宿奈川田神社 (白坂神社)
(すくなかわたじんじゃ)


河内国大県郡
大阪府柏原市高井田661
(P無し、すぐ横の近鉄高井田駅ロータリーには常時待ち合わせ等の車が駐停車しています)

■延喜式神名帳
宿奈川田神社の比定社

■旧社格
村社

■祭神
宿奈彦根命
高皇産霊命



式内比定社でありながら、現在は非常に寂しい佇まいの社。「大和川」沿いに鎮座し、長い歴史の間に洪水で流されたりなど、遷座があったかと思われます。

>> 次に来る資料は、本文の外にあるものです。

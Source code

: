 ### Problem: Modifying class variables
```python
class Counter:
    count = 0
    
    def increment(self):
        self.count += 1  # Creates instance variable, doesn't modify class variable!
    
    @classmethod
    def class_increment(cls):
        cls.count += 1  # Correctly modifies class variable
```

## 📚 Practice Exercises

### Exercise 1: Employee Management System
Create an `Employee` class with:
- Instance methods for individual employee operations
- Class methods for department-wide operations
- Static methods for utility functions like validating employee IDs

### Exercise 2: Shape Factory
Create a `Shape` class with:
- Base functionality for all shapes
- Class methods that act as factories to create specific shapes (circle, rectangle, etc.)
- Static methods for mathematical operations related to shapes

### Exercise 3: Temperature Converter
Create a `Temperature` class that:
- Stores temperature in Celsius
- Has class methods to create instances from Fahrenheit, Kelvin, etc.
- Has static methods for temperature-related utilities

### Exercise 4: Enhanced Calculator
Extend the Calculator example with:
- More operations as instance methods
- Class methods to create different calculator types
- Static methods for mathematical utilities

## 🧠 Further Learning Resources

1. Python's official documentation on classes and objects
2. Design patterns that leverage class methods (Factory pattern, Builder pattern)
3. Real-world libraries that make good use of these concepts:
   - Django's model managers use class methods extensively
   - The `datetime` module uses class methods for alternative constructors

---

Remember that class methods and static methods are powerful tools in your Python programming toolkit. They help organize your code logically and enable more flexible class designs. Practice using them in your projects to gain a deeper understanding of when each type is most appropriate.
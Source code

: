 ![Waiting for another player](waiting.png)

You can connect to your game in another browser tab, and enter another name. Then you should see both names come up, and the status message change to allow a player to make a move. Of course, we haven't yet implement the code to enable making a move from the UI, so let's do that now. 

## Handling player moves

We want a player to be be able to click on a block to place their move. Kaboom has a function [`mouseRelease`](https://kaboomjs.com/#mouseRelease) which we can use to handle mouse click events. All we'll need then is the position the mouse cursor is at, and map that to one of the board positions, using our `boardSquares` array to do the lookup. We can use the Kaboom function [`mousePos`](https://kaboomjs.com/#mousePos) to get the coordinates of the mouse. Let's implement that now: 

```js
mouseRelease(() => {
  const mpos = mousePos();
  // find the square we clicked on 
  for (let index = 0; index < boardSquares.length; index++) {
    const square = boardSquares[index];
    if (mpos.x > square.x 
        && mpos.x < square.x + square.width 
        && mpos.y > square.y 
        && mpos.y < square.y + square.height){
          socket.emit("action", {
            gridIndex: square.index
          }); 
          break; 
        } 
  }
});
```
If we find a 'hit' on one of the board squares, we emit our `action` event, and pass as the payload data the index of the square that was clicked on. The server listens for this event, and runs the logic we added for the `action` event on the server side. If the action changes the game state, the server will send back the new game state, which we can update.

とかく「地辷り」「洪水」と自然災害で知られる川。すぐ背後は「高井田横穴群」と称される丘陵地。当社の通称は「白坂神社」とされます。
◎創建由緒等に関してはほとんど伝わっておらず不明。当社の起源を探るに「式内調査報告」が詳しく、かつ信憑性が高いかと考えます。概略は以下の通り。
「神名帳」においては天湯川田神社の次に上げられ、社名は同じ「川田」。両社の密接な関連が窺えると。天湯川田神社天湯川田奈命をご祭神としているということは、社名「宿奈川田」も同じくご祭神名を表すと思われると。「大宮大明神末社帳」(1467年)には「当社は白坂大明神と称し、祭神は宿奈彦名命で天湯川田奈命の祖神である」としていると。以上から鳥取氏の氏神として崇拝されていたと推察しています。
天湯川田神社とは当社地より北西500mに鎮座する式内比定社。両社ともに社家は鳥取氏であるとのこと。機織に関わる氏族であるという説と、鍛治氏族である説と二通りありますが(→ 天湯川田神社の記事参照)科戸辺命という風神が祀られているところをみるとやはり鍛治氏族なのかもしれません。宿奈彦名命とはもちろん少彦名命のことであり、天湯川田奈命(天湯河板挙)の子とされます。
◎当社より北北西1km余りに鎮座する二宮神社(ふたみやじんじゃ)が「式内社 宿奈川田神社」の論社として挙げられています。その鎮座地は「字白坂」と呼ばれるとのこと。当社に習合され、本来の「式内社 宿奈川田神社」が取って替わられたとみるべきでしょうか。
◎「河内名所図絵」には、「高井田村東南に在り 土人白坂明神と称す 此地の生土神(産土神)とす」とあります。「白坂」というのは当社背後の「竹原山」の土が白いことからとされます。この「竹原山」というのは、すぐ背後の「高井田横穴群」の丘陵地のことか、或いはもっと背後の山地のことか不明。
なお現社名となったのは明治になってから。現地では「白坂神社」でしか通用しないようです。

*写真は過去数年に渡る参拝時のものが混在しています。


境内に老人クラブの建物があり、境内の清掃もなさっているのをよく見かけます。

神域はかなり狭く、ご本殿もかつての式内社に見合うものではありません。


御神木が桃の木であることからによるもの。